Records from a data source:
__________
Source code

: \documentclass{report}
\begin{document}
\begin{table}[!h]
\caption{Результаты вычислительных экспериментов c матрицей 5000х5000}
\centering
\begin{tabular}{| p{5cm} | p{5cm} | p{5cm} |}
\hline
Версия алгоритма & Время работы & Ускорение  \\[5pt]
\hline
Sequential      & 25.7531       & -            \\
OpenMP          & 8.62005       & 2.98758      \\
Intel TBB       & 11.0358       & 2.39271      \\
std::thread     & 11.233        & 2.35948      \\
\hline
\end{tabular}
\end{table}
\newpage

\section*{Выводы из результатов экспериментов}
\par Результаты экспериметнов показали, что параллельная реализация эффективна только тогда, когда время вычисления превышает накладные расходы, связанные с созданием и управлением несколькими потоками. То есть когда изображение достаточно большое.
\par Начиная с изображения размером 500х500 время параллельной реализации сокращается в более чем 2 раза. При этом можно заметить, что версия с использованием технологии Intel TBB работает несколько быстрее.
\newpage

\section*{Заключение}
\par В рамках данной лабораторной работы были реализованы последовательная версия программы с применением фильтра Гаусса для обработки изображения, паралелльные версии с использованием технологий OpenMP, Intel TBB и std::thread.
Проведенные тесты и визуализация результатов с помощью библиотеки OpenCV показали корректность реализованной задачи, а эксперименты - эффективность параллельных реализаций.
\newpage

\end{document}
__________
What to work on: Precisely the line with "изображение достаточно большое." and the lines after it, up to the last line of the entries above, are to be reproduced, and nothing more.

Result below:
\par Результаты экспериметнов показали, что параллельная реализация эффективна только тогда, когда время вычисления превышает накладные расходы, связанные с созданием и управлением несколькими потоками. То есть когда изображение достаточно большое.
\par Начиная с изображения размером 500х500 время параллельной реализации сокращается в более чем 2 раза. При этом можно заметить, что версия с использованием технологии Intel TBB работает несколько быстрее.
\newpage

\section*{Заключение}
\par В рамках данной лабораторной работы были реализованы последовательная версия программы с применением фильтра Гаусса для обработки изображения, паралелльные версии с использованием технологий OpenMP, Intel TBB и std::thread.
Проведенные тесты и визуализация результатов с помощью библиотеки OpenCV показали корректность реализованной задачи, а эксперименты - эффективность параллельных реализаций.
\newpage

\end{document}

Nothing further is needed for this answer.